According to the balanced equation:
1 mole C6H6 reacts with 1 mole C6H5Cl
We can calculate the molar mass of C6H6 as follows:
C6H6 = 6(12.01 g/mol) + 6(1.01 g/mol) = 78.11 g/mol
Now, we can calculate the moles of C6H6:
moles of C6H6 = mass of C6H6 / molar mass of C6H6
moles of C6H6 = 45.6 g / 78.11 g/mol ≈ 0.584 mol
Since the stoichiometric ratio of C6H6 to C6H5Cl is 1:1, the theoretical yield of C6H5Cl is also 0.584 mol.
To find the mass of C6H5Cl, we need to use its molar mass:
C6H5Cl = 2(12.01 g/mol) + 1(1.01 g/mol) + 1(35.45 g/mol) = 112.56 g/mol
Therefore, the theoretical yield of C6H5Cl is:
theoretical yield = moles of C6H5Cl × molar mass of C6H5Cl
theoretical yield = 0.584 mol × 112.56 g/mol ≈ 65.73 g
b. The percent yield can be calculated using the formula:
percent yield = (actual yield / theoretical yield) × 100%
Given that the actual yield is 63.7 g, and the theoretical yield is 65.73 g (as calculated above), we can substitute these values into the formula to find the percent yield:
percent yield = (63.7 g / 65.73 g) × 100%
percent yield ≈ 96.9%
Therefore, the percent yield of chlorobenzene is approximately 96.9%.

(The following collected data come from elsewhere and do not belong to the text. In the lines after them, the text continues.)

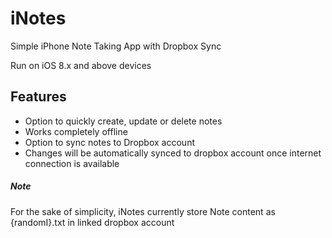 # iNotes
Simple iPhone Note Taking App with Dropbox Sync

Run on iOS 8.x and above devices 

## Features

- Option to quickly create, update or delete notes 
- Works completely offline
- Option to sync notes to Dropbox account
- Changes will be automatically synced to dropbox account once internet connection is available 

##### Note 
For the sake of simplicity, iNotes currently store Note content as {randomI}.txt in linked dropbox account
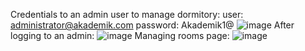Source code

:Credentials to an admin user to manage dormitory:
user: administrator@akademik.com
password: Akademik1@
![image](https://github.com/Dawo9889/AkademikMVC/assets/115001848/572e6fc0-1712-4d02-9c43-1f5cdcbe9e2a)
After logging to an admin:
![image](https://github.com/Dawo9889/AkademikMVC/assets/115001848/4dc5601c-9b4d-429c-bb2b-87372e368923)
Managing rooms page:
![image](https://github.com/Dawo9889/AkademikMVC/assets/115001848/b4bbde3d-5bca-4c5e-8d4b-fbca455a6082)
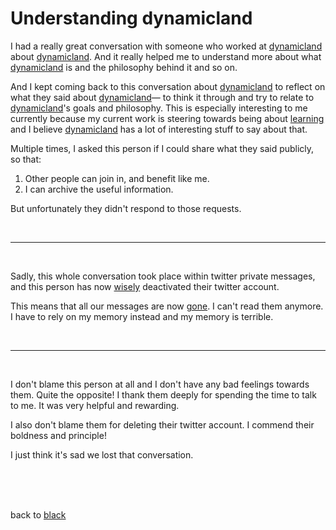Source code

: # Understanding dynamicland

I had a really great conversation with someone who worked at [dynamicland](https://dynamicland.org/) about [dynamicland](https://dynamicland.org/). And it really helped me to understand more about what [dynamicland](https://dynamicland.org/) is and the philosophy behind it and so on. 

And I kept coming back to this conversation about [dynamicland](https://dynamicland.org/) to reflect on what they said about [dynamicland](https://dynamicland.org/)— to think it through and try to relate to [dynamicland](https://dynamicland.org/)'s goals and philosophy. This is especially interesting to me currently because my current work is steering towards being about [learning](https://www.todepond.com/wikiblogarden/learn/pastagang/accident/arroost/) and I believe [dynamicland](https://dynamicland.org/) has a lot of interesting stuff to say about that. 

Multiple times, I asked this person if I could share what they said publicly, so that: 

1. Other people can join in, and benefit like me. 
2. I can archive the useful information. 

But unfortunately they didn't respond to those requests. 

<br>

<hr>

<br>

Sadly, this whole conversation took place within twitter private messages, and this person has now [wisely](https://www.todepond.com/wikiblogarden/genocide/twitter/died/) deactivated their twitter account.

This means that all our messages are now [gone](https://mas.to/@TodePond/113525049650977841). I can't read them anymore. I have to rely on my memory instead and my memory is terrible. 

<br>

<hr>

<br>

I don't blame this person at all and I don't have any bad feelings towards them. Quite the opposite! I thank them deeply for spending the time to talk to me. It was very helpful and rewarding. 

I also don't blame them for deleting their twitter account. I commend their boldness and principle! 

I just think it's sad we lost that conversation.

<br>

<br>

<br>

back to [black](/micro)
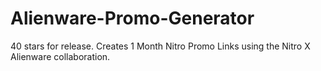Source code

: # Alienware-Promo-Generator

40 stars for release.
Creates 1 Month Nitro Promo Links using the Nitro X Alienware collaboration.
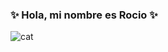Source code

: ###  ✨ Hola, mi nombre es Rocio   ✨
![cat](https://media.giphy.com/media/HYpZKsyLOn1ks/giphy.gif)




<!--
**Alleria21/Alleria21** is a ✨ _special_ ✨ repository because its `README.md` (this file) appears on your GitHub profile.

Here are some ideas to get you started:

- 🔭 I’m currently working on ...
- 🌱 I’m currently learning ...
- 👯 I’m looking to collaborate on ...
- 🤔 I’m looking for help with ...
- 💬 Ask me about ...
- 📫 How to reach me: ...
- 😄 Pronouns: ...
- ⚡ Fun fact: ...
-->
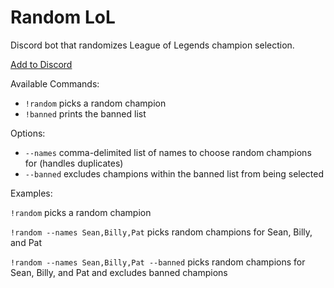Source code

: # Random LoL

Discord bot that randomizes League of Legends champion selection.

[Add to Discord](https://discord.com/api/oauth2/authorize?client_id=925425399108894791&permissions=2048&scope=bot)

Available Commands:
- `!random` picks a random champion
- `!banned` prints the banned list

Options:
- `--names` comma-delimited list of names to choose random champions for (handles duplicates)
- `--banned` excludes champions within the banned list from being selected

Examples:

`!random` picks a random champion

`!random --names Sean,Billy,Pat` picks random champions for Sean, Billy, and Pat

`!random --names Sean,Billy,Pat --banned` picks random champions for Sean, Billy, and Pat and excludes banned champions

2. a. To calculate the percent yield of sulfur dioxide, we need to use the same formula as before:
percent yield = (actual yield / theoretical yield) × 100%
Given that the actual yield is 40.5 g of SO2, we need to calculate the theoretical yield of SO2.
According to the balanced equation, the stoichiometric ratio of CS2 to SO2 is 1:2. Therefore, the moles of SO2 can be calculated as:
moles of SO2 = moles of CS2 × 2
First, we need to calculate the moles of CS2:
moles of CS2 = mass of CS2 / molar mass of CS2
moles of CS2 = 25.0 g / 76.14 g/mol ≈ 0.328 mol
Now, we can calculate the moles of SO2:
moles of SO2 = 0.328 mol × 2 = 0.656 mol
To find the theoretical yield of SO2, we multiply the moles of SO2 by its molar mass:
theoretical yield = moles of SO2 × molar mass of SO2
theoretical yield = 0.656 mol × (32.07 g/mol) ≈ 21.02 g
Finally, we can substitute the values and calculate the percent yield:
percent yield = (40.5 g / 21.02 g) × 100%
percent yield ≈ 192.5%
Hence, the percent yield of sulfur dioxide is approximately 192.5%.
b. To calculate the percent yield of carbon dioxide, we need to follow the same steps.
Given that 2.5 mol of oxygen react and produce 32.4 g of CO2, we can calculate the theoretical yield of CO2.
According to the balanced equation, the stoichiometric ratio of oxygen to CO2 is 3:1. Therefore, the moles of CO2 can be calculated as:
moles of CO2 = moles of oxygen / 3
First, we need to calculate the moles of oxygen:
moles of oxygen = 2.5 mol
Now, we can calculate the moles of CO2:
moles of CO2 = 2.5 mol / 3 ≈ 0.833 mol
To find the theoretical yield of CO2, we multiply the moles of CO2 by its molar mass:
theoretical yield = moles of CO2 × molar mass of CO2
theoretical yield = 0.833 mol × (44.01 g/mol) ≈ 36.64 g
Finally, we can substitute the values and calculate the percent yield:
percent yield = (32.4 g / 36.64 g) × 100%
percent yield ≈ 88.5%
Therefore, the percent yield of carbon dioxide is approximately 88.5%.